§ TASK
From the records below, print exactly the lines starting at the one containing "### Kramdown处理器" and ending at the one containing "By default, Jekyll", ends included, and nothing else.

>>>>

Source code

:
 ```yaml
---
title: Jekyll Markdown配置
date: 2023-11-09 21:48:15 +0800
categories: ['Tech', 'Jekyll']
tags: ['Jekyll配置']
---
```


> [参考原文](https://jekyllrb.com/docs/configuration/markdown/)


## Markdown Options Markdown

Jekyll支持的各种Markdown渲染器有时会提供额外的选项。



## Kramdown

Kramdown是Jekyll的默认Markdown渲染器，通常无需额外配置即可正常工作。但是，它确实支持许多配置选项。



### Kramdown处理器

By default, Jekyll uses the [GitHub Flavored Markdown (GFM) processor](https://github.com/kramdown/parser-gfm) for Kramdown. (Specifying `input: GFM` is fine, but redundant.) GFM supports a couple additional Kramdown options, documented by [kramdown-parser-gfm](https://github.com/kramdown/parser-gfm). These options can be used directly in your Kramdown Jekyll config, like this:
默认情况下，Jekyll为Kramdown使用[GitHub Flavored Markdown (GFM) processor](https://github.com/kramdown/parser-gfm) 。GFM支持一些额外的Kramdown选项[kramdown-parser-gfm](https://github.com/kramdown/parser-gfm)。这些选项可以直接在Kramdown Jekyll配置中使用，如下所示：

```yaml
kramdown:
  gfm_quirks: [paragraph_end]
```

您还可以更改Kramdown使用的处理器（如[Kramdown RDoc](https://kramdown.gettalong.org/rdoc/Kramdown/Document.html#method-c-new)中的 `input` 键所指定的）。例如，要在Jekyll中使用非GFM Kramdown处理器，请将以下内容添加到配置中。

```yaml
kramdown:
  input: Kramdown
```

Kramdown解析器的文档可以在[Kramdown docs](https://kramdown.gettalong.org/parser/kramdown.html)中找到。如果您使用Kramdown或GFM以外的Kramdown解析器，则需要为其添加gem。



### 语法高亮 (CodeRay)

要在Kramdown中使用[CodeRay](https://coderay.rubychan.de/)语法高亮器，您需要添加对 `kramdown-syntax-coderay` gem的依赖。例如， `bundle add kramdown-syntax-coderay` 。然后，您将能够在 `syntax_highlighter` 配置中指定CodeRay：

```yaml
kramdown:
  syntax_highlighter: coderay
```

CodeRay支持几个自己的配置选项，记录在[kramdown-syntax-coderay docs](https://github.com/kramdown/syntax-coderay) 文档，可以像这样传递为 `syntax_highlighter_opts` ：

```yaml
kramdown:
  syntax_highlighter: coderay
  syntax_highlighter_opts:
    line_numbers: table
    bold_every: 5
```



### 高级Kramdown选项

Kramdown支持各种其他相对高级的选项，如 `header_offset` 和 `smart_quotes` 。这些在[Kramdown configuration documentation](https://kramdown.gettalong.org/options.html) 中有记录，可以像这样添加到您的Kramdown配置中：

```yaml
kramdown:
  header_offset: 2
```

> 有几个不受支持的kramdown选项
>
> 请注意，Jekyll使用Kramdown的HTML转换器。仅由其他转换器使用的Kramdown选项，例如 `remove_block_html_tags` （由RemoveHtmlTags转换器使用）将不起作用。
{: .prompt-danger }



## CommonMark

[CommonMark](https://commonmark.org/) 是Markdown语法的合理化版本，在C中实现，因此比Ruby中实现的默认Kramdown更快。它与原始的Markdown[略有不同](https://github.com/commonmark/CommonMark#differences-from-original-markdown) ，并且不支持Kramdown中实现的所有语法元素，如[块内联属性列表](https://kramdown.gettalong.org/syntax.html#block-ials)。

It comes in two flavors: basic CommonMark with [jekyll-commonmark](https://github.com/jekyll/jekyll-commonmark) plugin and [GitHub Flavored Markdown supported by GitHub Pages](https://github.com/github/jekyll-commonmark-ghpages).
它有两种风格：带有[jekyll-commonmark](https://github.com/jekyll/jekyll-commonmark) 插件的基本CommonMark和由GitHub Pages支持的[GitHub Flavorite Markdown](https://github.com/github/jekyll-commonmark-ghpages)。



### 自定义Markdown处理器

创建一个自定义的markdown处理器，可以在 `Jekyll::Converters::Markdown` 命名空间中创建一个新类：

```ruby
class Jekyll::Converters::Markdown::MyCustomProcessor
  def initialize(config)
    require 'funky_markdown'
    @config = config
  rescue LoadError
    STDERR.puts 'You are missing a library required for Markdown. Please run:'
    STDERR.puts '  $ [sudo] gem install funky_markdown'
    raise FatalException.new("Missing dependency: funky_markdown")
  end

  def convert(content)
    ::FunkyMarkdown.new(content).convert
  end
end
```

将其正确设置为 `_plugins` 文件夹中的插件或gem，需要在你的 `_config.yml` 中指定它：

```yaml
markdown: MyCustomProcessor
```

<<<<
>>>>

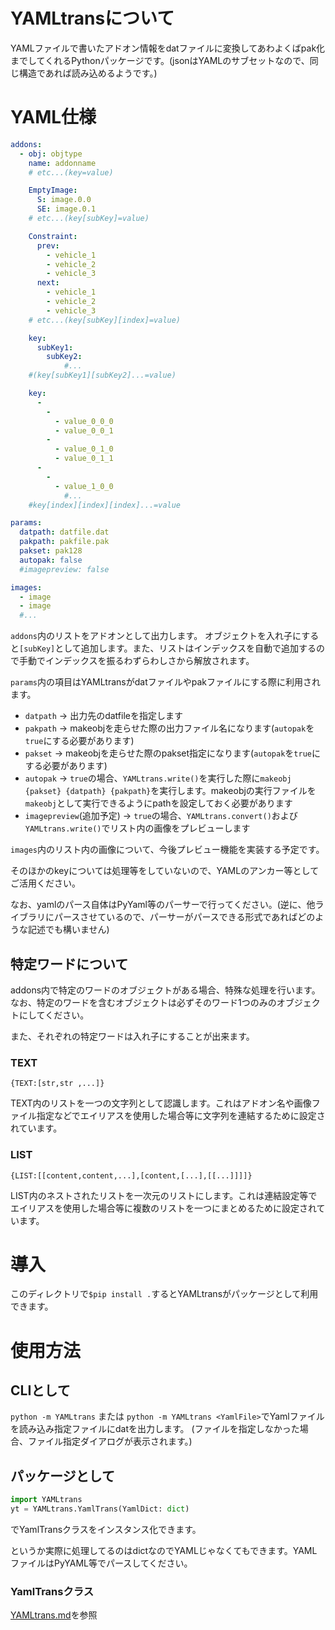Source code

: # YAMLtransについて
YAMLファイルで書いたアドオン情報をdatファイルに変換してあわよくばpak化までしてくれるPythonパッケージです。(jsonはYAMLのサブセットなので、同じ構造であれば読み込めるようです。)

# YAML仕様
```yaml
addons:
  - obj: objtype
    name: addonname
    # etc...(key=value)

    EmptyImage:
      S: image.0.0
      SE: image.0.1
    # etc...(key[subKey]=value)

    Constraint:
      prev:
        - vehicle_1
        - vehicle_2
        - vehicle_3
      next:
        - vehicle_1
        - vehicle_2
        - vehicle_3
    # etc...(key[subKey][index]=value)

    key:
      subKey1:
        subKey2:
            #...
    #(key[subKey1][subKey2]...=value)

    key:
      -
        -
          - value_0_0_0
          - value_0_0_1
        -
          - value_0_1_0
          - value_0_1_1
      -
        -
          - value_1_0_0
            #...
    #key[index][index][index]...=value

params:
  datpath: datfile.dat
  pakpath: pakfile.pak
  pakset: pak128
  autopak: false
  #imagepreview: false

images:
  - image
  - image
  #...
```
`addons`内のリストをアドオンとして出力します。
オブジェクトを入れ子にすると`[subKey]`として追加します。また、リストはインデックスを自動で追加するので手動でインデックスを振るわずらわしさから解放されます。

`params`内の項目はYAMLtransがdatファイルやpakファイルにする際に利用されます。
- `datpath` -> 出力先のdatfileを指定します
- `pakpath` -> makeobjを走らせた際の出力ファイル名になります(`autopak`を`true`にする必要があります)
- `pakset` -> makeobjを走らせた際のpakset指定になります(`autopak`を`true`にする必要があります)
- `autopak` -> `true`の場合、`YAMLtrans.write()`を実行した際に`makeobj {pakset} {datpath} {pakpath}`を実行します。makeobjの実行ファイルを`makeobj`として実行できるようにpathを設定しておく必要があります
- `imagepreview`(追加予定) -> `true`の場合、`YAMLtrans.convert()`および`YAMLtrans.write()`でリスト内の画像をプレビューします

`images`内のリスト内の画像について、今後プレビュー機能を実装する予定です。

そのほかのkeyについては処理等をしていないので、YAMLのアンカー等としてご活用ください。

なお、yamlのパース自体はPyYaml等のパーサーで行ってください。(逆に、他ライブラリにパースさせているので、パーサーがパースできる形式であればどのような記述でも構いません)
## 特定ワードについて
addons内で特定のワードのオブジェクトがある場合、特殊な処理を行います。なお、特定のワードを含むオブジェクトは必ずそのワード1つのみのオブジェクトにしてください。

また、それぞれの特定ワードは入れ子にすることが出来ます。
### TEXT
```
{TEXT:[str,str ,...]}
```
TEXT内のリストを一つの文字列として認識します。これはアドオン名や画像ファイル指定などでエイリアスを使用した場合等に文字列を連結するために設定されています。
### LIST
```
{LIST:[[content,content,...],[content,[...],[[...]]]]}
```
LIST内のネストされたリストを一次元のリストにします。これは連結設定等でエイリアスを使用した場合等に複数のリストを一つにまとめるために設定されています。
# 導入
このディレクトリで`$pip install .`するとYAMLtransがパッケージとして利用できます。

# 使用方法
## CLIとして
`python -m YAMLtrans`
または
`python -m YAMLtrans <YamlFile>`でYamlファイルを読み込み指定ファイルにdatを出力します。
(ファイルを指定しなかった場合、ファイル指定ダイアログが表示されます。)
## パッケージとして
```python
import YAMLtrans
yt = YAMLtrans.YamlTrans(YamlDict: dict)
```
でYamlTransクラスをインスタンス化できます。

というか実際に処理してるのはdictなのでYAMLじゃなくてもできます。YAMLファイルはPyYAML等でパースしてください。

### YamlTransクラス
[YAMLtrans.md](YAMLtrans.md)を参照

<<<<

§ OUTPUT
### Kramdown处理器

By default, Jekyll uses the [GitHub Flavored Markdown (GFM) processor](https://github.com/kramdown/parser-gfm) for Kramdown. (Specifying `input: GFM` is fine, but redundant.) GFM supports a couple additional Kramdown options, documented by [kramdown-parser-gfm](https://github.com/kramdown/parser-gfm). These options can be used directly in your Kramdown Jekyll config, like this:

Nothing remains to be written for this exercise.